(Aim of the task)
Each line below that contains the word "uncrustify" must be copied.

Data entries
+ + + +
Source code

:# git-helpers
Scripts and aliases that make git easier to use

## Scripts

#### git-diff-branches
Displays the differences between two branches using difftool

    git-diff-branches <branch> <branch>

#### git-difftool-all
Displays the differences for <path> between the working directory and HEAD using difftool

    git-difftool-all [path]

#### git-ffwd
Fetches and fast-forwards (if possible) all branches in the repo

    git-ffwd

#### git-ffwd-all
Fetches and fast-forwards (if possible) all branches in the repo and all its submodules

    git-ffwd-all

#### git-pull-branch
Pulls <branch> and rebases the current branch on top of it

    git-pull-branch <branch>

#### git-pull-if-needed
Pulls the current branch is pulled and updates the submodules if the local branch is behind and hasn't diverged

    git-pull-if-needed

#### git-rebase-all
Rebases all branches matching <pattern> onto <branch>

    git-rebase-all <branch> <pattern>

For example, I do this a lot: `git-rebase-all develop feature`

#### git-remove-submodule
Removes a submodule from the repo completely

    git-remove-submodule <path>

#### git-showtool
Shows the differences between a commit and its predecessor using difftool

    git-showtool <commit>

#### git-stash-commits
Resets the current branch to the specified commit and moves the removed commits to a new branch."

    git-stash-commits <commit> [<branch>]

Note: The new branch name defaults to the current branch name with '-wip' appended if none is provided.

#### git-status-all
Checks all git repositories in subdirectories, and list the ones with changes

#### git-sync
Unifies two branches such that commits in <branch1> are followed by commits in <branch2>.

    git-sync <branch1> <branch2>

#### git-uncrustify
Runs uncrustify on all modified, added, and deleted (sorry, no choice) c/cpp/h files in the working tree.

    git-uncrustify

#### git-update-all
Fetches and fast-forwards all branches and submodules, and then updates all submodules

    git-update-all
+ + + +
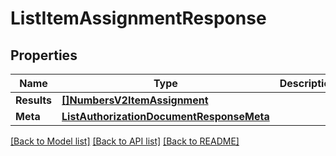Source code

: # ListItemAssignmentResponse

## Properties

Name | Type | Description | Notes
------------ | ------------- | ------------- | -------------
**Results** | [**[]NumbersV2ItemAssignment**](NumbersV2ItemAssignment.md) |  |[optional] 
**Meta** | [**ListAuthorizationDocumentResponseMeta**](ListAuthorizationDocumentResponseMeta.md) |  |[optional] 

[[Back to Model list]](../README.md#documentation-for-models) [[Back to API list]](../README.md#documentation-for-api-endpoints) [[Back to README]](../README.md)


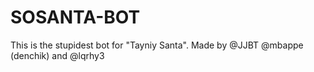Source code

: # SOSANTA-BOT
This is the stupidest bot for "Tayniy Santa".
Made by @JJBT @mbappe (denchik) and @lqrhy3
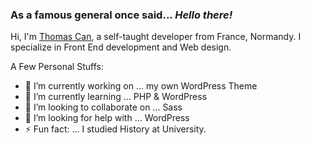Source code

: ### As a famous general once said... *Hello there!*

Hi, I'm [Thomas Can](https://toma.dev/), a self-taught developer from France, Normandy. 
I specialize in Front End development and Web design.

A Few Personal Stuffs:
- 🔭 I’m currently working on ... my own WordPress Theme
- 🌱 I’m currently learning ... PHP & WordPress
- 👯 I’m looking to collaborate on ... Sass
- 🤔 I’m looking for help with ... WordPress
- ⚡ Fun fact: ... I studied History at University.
+ + + +
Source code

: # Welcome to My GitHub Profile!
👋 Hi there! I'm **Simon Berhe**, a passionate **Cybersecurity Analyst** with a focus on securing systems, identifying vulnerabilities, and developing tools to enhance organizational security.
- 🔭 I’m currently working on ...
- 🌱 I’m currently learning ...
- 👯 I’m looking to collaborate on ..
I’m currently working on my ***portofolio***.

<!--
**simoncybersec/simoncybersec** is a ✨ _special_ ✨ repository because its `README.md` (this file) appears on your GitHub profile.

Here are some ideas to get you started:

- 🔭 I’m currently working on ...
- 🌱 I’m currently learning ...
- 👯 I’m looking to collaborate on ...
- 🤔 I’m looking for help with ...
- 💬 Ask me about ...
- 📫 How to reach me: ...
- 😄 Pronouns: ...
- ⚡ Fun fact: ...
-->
+ + + +
(Written response)
#### git-uncrustify
Runs uncrustify on all modified, added, and deleted (sorry, no choice) c/cpp/h files in the working tree.
    git-uncrustify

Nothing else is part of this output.